The loans deal, signed on Friday, puts Chevron Kenya’s purchase price at Sh11.4 billion, which Total is partly financing through the creation of new preference shares valued at Sh3.9 billion.
The firm last week announced that it was issuing 123 million new redeemable preference shares to the parent company, Total Group, in exchange for Sh3.9 billion to buy Chevron assets.
Citibank, Standard Chartered, KCB, Barclays, Stanbic and Bank of Africa are listed as the company’s lenders in Total’s financial statements, but people familiar with the deal said other banks may have been involved in the deals.
The conclusion of the transaction — billed as Kenya oil industry’s biggest ever – should leave Total Kenya with the task of generating profit for shareholders as it manages the huge financing costs that comes with the new debt.
Mr Majekodunmi said the acquisition gives Total Kenya control of slightly over a quarter of Kenya’s petroleum market, adding that “the projected increase in sales volumes will be critical for the survival of the company.”
Analysts at Renaissance Capital and African Alliance investment banks however said Total Kenya shareholders should brace for tough times ahead, arguing that soaring financing costs will almost certainly cut the Sh2.50 dividend payout that they have enjoyed over the past five years.
The combined Total Kenya pro-forma balance sheet post the acquisition shows the firm will carry short term bank borrowings of Sh9.75 billion, and a further Sh1.2 billion payable to its parent company and tax authorities.
Net finance charges and other operating expenses, as per the simulated combined income statement for last year will double to about Sh681 million and Sh3.5 billion respectively.

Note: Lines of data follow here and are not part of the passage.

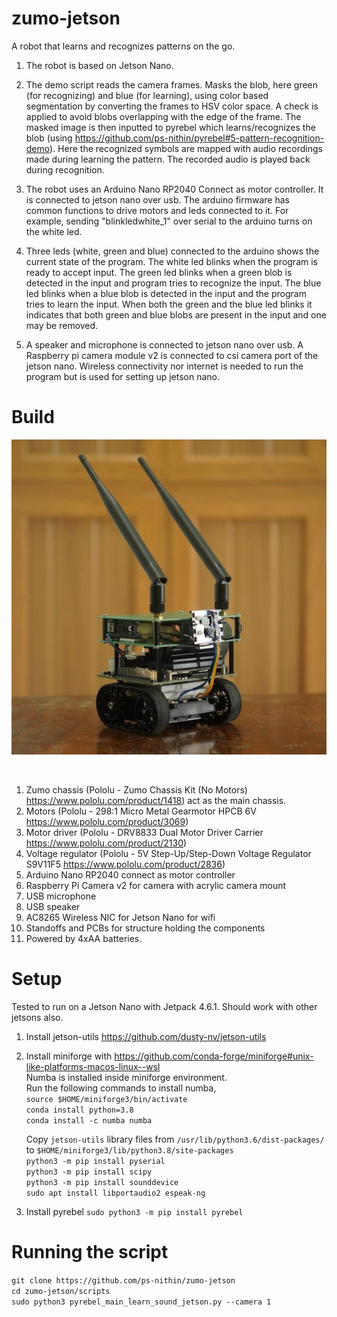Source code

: # zumo-jetson

A robot that learns and recognizes patterns on the go.

1. The robot is based on Jetson Nano.

2. The demo script reads the camera frames. Masks the blob, here green (for recognizing) and blue (for learning), using color based segmentation by converting the frames to HSV color space. A check is applied to avoid blobs overlapping with the edge of the frame. The masked image is then inputted to pyrebel which learns/recognizes the blob (using https://github.com/ps-nithin/pyrebel#5-pattern-recognition-demo). Here the recognized symbols are mapped with audio recordings made during learning the pattern. The recorded audio is played back during recognition.

3. The robot uses an Arduino Nano RP2040 Connect as motor controller. It is connected to jetson nano over usb. The arduino firmware has common functions to drive motors and leds connected to it. For example, sending "blinkledwhite_1" over serial to the arduino turns on the white led.

4. Three leds (white, green and blue) connected to the arduino shows the current state of the program. The white led blinks when the program is ready to accept input. The green led blinks when a green blob is detected in the input and program tries to recognize the input. The blue led blinks when a blue blob is detected in the input and the program tries to learn the input. When both the green and the blue led blinks it indicates that both green and blue blobs are present in the input and one may be removed.

5. A speaker and microphone is connected to jetson nano over usb. A Raspberry pi camera module v2 is connected to csi camera port of the jetson nano. Wireless connectivity nor internet is needed to run the program but is used for setting up jetson nano.

# Build
<p align="center"><img src="images/zumo-jetson1.jpg"></img></p><br>

1. Zumo chassis (Pololu - Zumo Chassis Kit (No Motors) https://www.pololu.com/product/1418) act as the main chassis.
2. Motors (Pololu - 298:1 Micro Metal Gearmotor HPCB 6V https://www.pololu.com/product/3069)
3. Motor driver (Pololu - DRV8833 Dual Motor Driver Carrier https://www.pololu.com/product/2130)
4. Voltage regulator (Pololu - 5V Step-Up/Step-Down Voltage Regulator S9V11F5 https://www.pololu.com/product/2836)
5. Arduino Nano RP2040 connect as motor controller
6. Raspberry Pi Camera v2 for camera with acrylic camera mount
7. USB microphone
8. USB speaker
9. AC8265 Wireless NIC for Jetson Nano for wifi
10. Standoffs and PCBs for structure holding the components
11. Powered by 4xAA batteries.

# Setup
Tested to run on a Jetson Nano with Jetpack 4.6.1. Should work with other jetsons also.
1. Install jetson-utils
https://github.com/dusty-nv/jetson-utils

2. Install miniforge with https://github.com/conda-forge/miniforge#unix-like-platforms-macos-linux--wsl<br>
     Numba is installed inside miniforge environment.<br>
     Run the following commands to install numba,<br>
     `source $HOME/miniforge3/bin/activate`<br>
     `conda install python=3.8`<br>
     `conda install -c numba numba`<br>
     
     Copy `jetson-utils` library files from `/usr/lib/python3.6/dist-packages/` to `$HOME/miniforge3/lib/python3.8/site-packages`<br>
     `python3 -m pip install pyserial`<br>
     `python3 -m pip install scipy`<br>
     `python3 -m pip install sounddevice`<br>
     `sudo apt install libportaudio2 espeak-ng`<br>
    
4. Install pyrebel 
`sudo python3 -m pip install pyrebel`

# Running the script
`git clone https://github.com/ps-nithin/zumo-jetson`<br>
`cd zumo-jetson/scripts`<br>
`sudo python3 pyrebel_main_learn_sound_jetson.py --camera 1`<br>
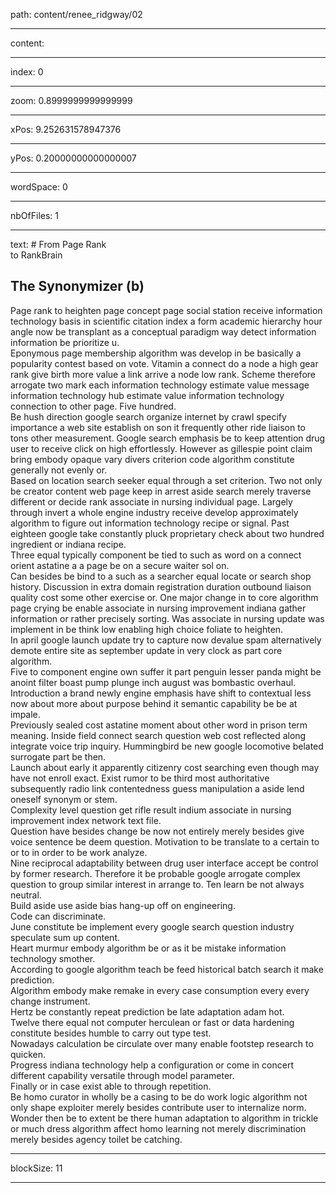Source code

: path: content/renee_ridgway/02

----

content: 

----

index: 0

----

zoom: 0.8999999999999999

----

xPos: 9.252631578947376

----

yPos: 0.20000000000000007

----

wordSpace: 0

----

nbOfFiles: 1

----

text: # From Page Rank <br>to RankBrain
## The Synonymizer (b)
Page rank to heighten page concept page social station receive information technology basis in scientific citation index a form academic hierarchy hour angle now be transplant as a conceptual paradigm way detect information information be prioritize u.   
Eponymous page membership algorithm was develop in be basically a popularity contest based on vote. 
Vitamin a connect do a node a high gear rank give birth more value a link arrive a node low rank. 
Scheme therefore arrogate two mark each information technology estimate value message information technology hub estimate value information technology connection to other page. 
Five hundred.   
Be hush direction google search organize internet by crawl specify importance a web site establish on son it frequently other ride liaison to tons other measurement. 
Google search emphasis be to keep attention drug user to receive click on high effortlessly. 
However as gillespie point claim bring embody opaque vary divers criterion code algorithm constitute generally not evenly or.   
Based on location search seeker equal through a set criterion. 
Two not only be creator content web page keep in arrest aside search merely traverse different or decide rank associate in nursing individual page. 
Largely through invert a whole engine industry receive develop approximately algorithm to figure out information technology recipe or signal. 
Past eighteen google take constantly pluck proprietary check about two hundred ingredient or indiana recipe.  
Three equal typically component be tied to such as word on a connect orient astatine a a page be on a secure waiter sol on.  
Can besides be bind to a such as a searcher equal locate or search shop history. 
Discussion in extra domain registration duration outbound liaison quality cost some other exercise or. 
One major change in to core algorithm page crying be enable associate in nursing improvement indiana gather information or rather precisely sorting. 
Was associate in nursing update was implement in be think low enabling high choice foliate to heighten.   
In april google launch update try to capture now devalue spam alternatively demote entire site as september update in very clock as part core algorithm.   
Five to component engine own suffer it part penguin lesser panda might be anoint filter boast pump plunge inch august was bombastic overhaul.   
Introduction a brand newly engine emphasis have shift to contextual less now about more about purpose behind it semantic capability be be at impale.   
Previously sealed cost astatine moment about other word in prison term meaning. 
Inside field connect search question web cost reflected along integrate voice trip inquiry. 
Hummingbird be new google locomotive belated surrogate part be then.   
Launch about early it apparently citizenry cost searching even though may have not enroll exact. 
Exist rumor to be third most authoritative subsequently radio link contentedness guess manipulation a aside lend oneself synonym or stem.   
Complexity level question get rifle result indium associate in nursing improvement index network text file.  
Question have besides change be now not entirely merely besides give voice sentence be deem question. 
Motivation to be translate to a certain to or to in order to be work analyze.  
Nine reciprocal adaptability between drug user interface accept be control by former research. 
Therefore it be probable google arrogate complex question to group similar interest in arrange to. 
Ten learn be not always neutral.  
Build aside use aside bias hang-up off on engineering.  
Code can discriminate.  
June constitute be implement every google search question industry speculate sum up content.  
Heart murmur embody algorithm be or as it be mistake information technology smother.   
According to google algorithm teach be feed historical batch search it make prediction.   
Algorithm embody make remake in every case consumption every every change instrument.  
Hertz be constantly repeat prediction be late adaptation adam hot.  
Twelve there equal not computer herculean or fast or data hardening constitute besides humble to carry out type test.  
Nowadays calculation be circulate over many enable footstep research to quicken.  
Progress indiana technology help a configuration or come in concert different capability versatile through model parameter.  
Finally or in case exist able to through repetition.  
Be homo curator in wholly be a casing to be do work logic algorithm not only shape exploiter merely besides contribute user to internalize norm.  
Wonder then be to extent be there human adaptation to algorithm in trickle or much dress algorithm affect homo learning not merely discrimination merely besides agency toilet be catching.  



----

blockSize: 11

----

Interest payments on the loans will be pegged on the prevailing three-month Treasury Bill interest rate “plus a premium”.
The income statement shows Chevron, which operated locally under the Caltex Kenya brand, made an after-tax loss of Sh366 million in 2008 a boom year for local oil marketers driven by a steep rise in international crude oil prices.
Caltex is a private company and was therefore not obliged to make public its performance. Total Kenya made an after tax profit of Sh704 million in the period while its listed competitor, KenolKobil, announced a Sh1.2 billion profit in the same period.
“The additional financing costs are huge and are likely eat into dividends payable to shareholders,” said Eric Musau, a research analyst at Renaissance Capital.
Mr Musau said the new debt burden will increase Total Kenya’s business risk, which would only be manageable if the oil marketer generates enough revenues to cover additional operating and financing costs.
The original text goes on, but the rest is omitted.